As a general rule of thumb, no matter what it has to do with, if anyone ever suggests you should chmod 777 anything or likewise allow "all" permissions in Windows just walk away from the advice entirely. The spread of advice like that on the internet is just one of the reasons why Wordpress has it's reputation in security. Part of being a developer (whether it's ultimately going to run on Windows Server, Linux, or FreeBSD) is knowing some quality server administration skills, you can't escape it. Also on a bit of an off-topic, some advice on picking a server OS: the right one to use is the one you actually know how to use.
The most security-informed consensus above seems to suggest files have 644 and directories 755.
I am not sure why you want to be giving all users any permissions in your laravel codebase. For this reason, I'd suggest 640 and 750.
Further, I see no reason to limit access to your own user. So I give myself full RWX access (i.e. 740 and 750), meaning I can execute shell commands etc on the production server. This is handy for running (for example)
$ npm run production to have Laravel Mix compile all your stuff. I do this in a CI script.

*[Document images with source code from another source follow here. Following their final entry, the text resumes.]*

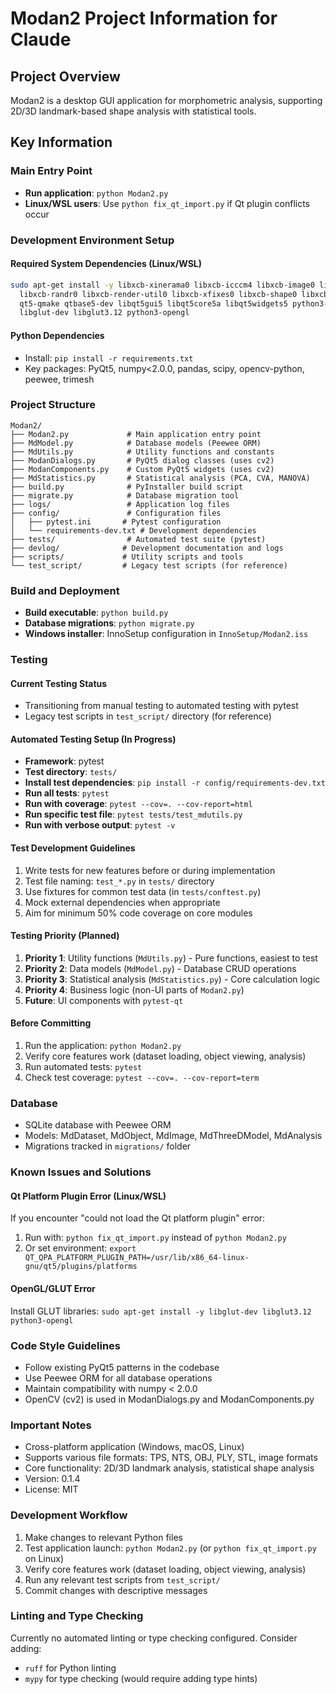 # Modan2 Project Information for Claude

## Project Overview
Modan2 is a desktop GUI application for morphometric analysis, supporting 2D/3D landmark-based shape analysis with statistical tools.

## Key Information

### Main Entry Point
- **Run application**: `python Modan2.py`
- **Linux/WSL users**: Use `python fix_qt_import.py` if Qt plugin conflicts occur

### Development Environment Setup

#### Required System Dependencies (Linux/WSL)
```bash
sudo apt-get install -y libxcb-xinerama0 libxcb-icccm4 libxcb-image0 libxcb-keysyms1 \
  libxcb-randr0 libxcb-render-util0 libxcb-xfixes0 libxcb-shape0 libxcb-cursor0 \
  qt5-qmake qtbase5-dev libqt5gui5 libqt5core5a libqt5widgets5 python3-pyqt5 \
  libglut-dev libglut3.12 python3-opengl
```

#### Python Dependencies
- Install: `pip install -r requirements.txt`
- Key packages: PyQt5, numpy<2.0.0, pandas, scipy, opencv-python, peewee, trimesh

### Project Structure
```
Modan2/
├── Modan2.py             # Main application entry point
├── MdModel.py            # Database models (Peewee ORM)
├── MdUtils.py            # Utility functions and constants
├── ModanDialogs.py       # PyQt5 dialog classes (uses cv2)
├── ModanComponents.py    # Custom PyQt5 widgets (uses cv2)
├── MdStatistics.py       # Statistical analysis (PCA, CVA, MANOVA)
├── build.py              # PyInstaller build script
├── migrate.py            # Database migration tool
├── logs/                 # Application log files
├── config/               # Configuration files
│   ├── pytest.ini       # Pytest configuration
│   └── requirements-dev.txt # Development dependencies
├── tests/                # Automated test suite (pytest)
├── devlog/              # Development documentation and logs
├── scripts/             # Utility scripts and tools
└── test_script/         # Legacy test scripts (for reference)
```

### Build and Deployment
- **Build executable**: `python build.py`
- **Database migrations**: `python migrate.py`
- **Windows installer**: InnoSetup configuration in `InnoSetup/Modan2.iss`

### Testing

#### Current Testing Status
- Transitioning from manual testing to automated testing with pytest
- Legacy test scripts in `test_script/` directory (for reference)

#### Automated Testing Setup (In Progress)
- **Framework**: pytest
- **Test directory**: `tests/`
- **Install test dependencies**: `pip install -r config/requirements-dev.txt`
- **Run all tests**: `pytest`
- **Run with coverage**: `pytest --cov=. --cov-report=html`
- **Run specific test file**: `pytest tests/test_mdutils.py`
- **Run with verbose output**: `pytest -v`

#### Test Development Guidelines
1. Write tests for new features before or during implementation
2. Test file naming: `test_*.py` in `tests/` directory
3. Use fixtures for common test data (in `tests/conftest.py`)
4. Mock external dependencies when appropriate
5. Aim for minimum 50% code coverage on core modules

#### Testing Priority (Planned)
1. **Priority 1**: Utility functions (`MdUtils.py`) - Pure functions, easiest to test
2. **Priority 2**: Data models (`MdModel.py`) - Database CRUD operations
3. **Priority 3**: Statistical analysis (`MdStatistics.py`) - Core calculation logic
4. **Priority 4**: Business logic (non-UI parts of `Modan2.py`)
5. **Future**: UI components with `pytest-qt`

#### Before Committing
1. Run the application: `python Modan2.py`
2. Verify core features work (dataset loading, object viewing, analysis)
3. Run automated tests: `pytest`
4. Check test coverage: `pytest --cov=. --cov-report=term`

### Database
- SQLite database with Peewee ORM
- Models: MdDataset, MdObject, MdImage, MdThreeDModel, MdAnalysis
- Migrations tracked in `migrations/` folder

### Known Issues and Solutions

#### Qt Platform Plugin Error (Linux/WSL)
If you encounter "could not load the Qt platform plugin" error:
1. Run with: `python fix_qt_import.py` instead of `python Modan2.py`
2. Or set environment: `export QT_QPA_PLATFORM_PLUGIN_PATH=/usr/lib/x86_64-linux-gnu/qt5/plugins/platforms`

#### OpenGL/GLUT Error
Install GLUT libraries: `sudo apt-get install -y libglut-dev libglut3.12 python3-opengl`

### Code Style Guidelines
- Follow existing PyQt5 patterns in the codebase
- Use Peewee ORM for all database operations
- Maintain compatibility with numpy < 2.0.0
- OpenCV (cv2) is used in ModanDialogs.py and ModanComponents.py

### Important Notes
- Cross-platform application (Windows, macOS, Linux)
- Supports various file formats: TPS, NTS, OBJ, PLY, STL, image formats
- Core functionality: 2D/3D landmark analysis, statistical shape analysis
- Version: 0.1.4
- License: MIT

### Development Workflow
1. Make changes to relevant Python files
2. Test application launch: `python Modan2.py` (or `python fix_qt_import.py` on Linux)
3. Verify core features work (dataset loading, object viewing, analysis)
4. Run any relevant test scripts from `test_script/`
5. Commit changes with descriptive messages

### Linting and Type Checking
Currently no automated linting or type checking configured. Consider adding:
- `ruff` for Python linting
- `mypy` for type checking (would require adding type hints)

Finally, if you set the setgid on your directories, anything created inside them will automatically be given the www-data group, which means if your own user creates files in the site codebase (e.g. by running Laravel Mix as above) these files will automatically be readable by your server.
To summarise, I suggest files get 740, and directories get 2750, and the
bootstrap/cache directories get 2770 (the leading
2 is the setgid bit).
so ive spent the past day mucking around with laravel permissions and using the stringent permissions guide given as "best secure practice" by this thread, and having real issues editing and even creating new files in the dirs!!
super frustrating to say the least.
centos 7...webserver runs as apache:apache im currently user marke with apache as primary group and wheel as secondary group.
if i set files (as root or sudo of course) as 644 i cant write them as marke of course..only apache user can write them but i am not trying to log is as apache and in fact think it would be poor practice to give any real user access that that username.
Are you guys advocating that I should log in as apache? or even give another more insecure user/developer access to that account?? that seems like madness to me.
Or am I missing something fundamental here? I can't see how I am because 644 only give write access to owner.
I look forward to hearing where I'm off.
Best Answer on this worked for me (log file not having permission to write on a new install), but it's worth pointing out to the people who were struggling with this and choosing an unsafe 777 work around:
www-data is not always the user running your webserver (apache, etc)
In my server's case (bitnami on AWS --doing a clean install, not using their pre-installed laravel) 'daemon' was the user needed for the 'group' permission.
The key is that your webserver's user ('www-data' in the Best Answer example) is able to write to the necessary folders. Setting the group to your SSH/SFTP access user might let YOU write to the folders/files you need, but not allow the webserver to do so.
Check this out, it got it working for me, https://www.linkedin.com/pulse/selinux-laravel-framework-rodrigo-alvares/ on centos7 Do not forget to run restorecon -Rv /var/www/html/ This did the trick for me on centos 7 on a laravel project that i set up and access via virtual box.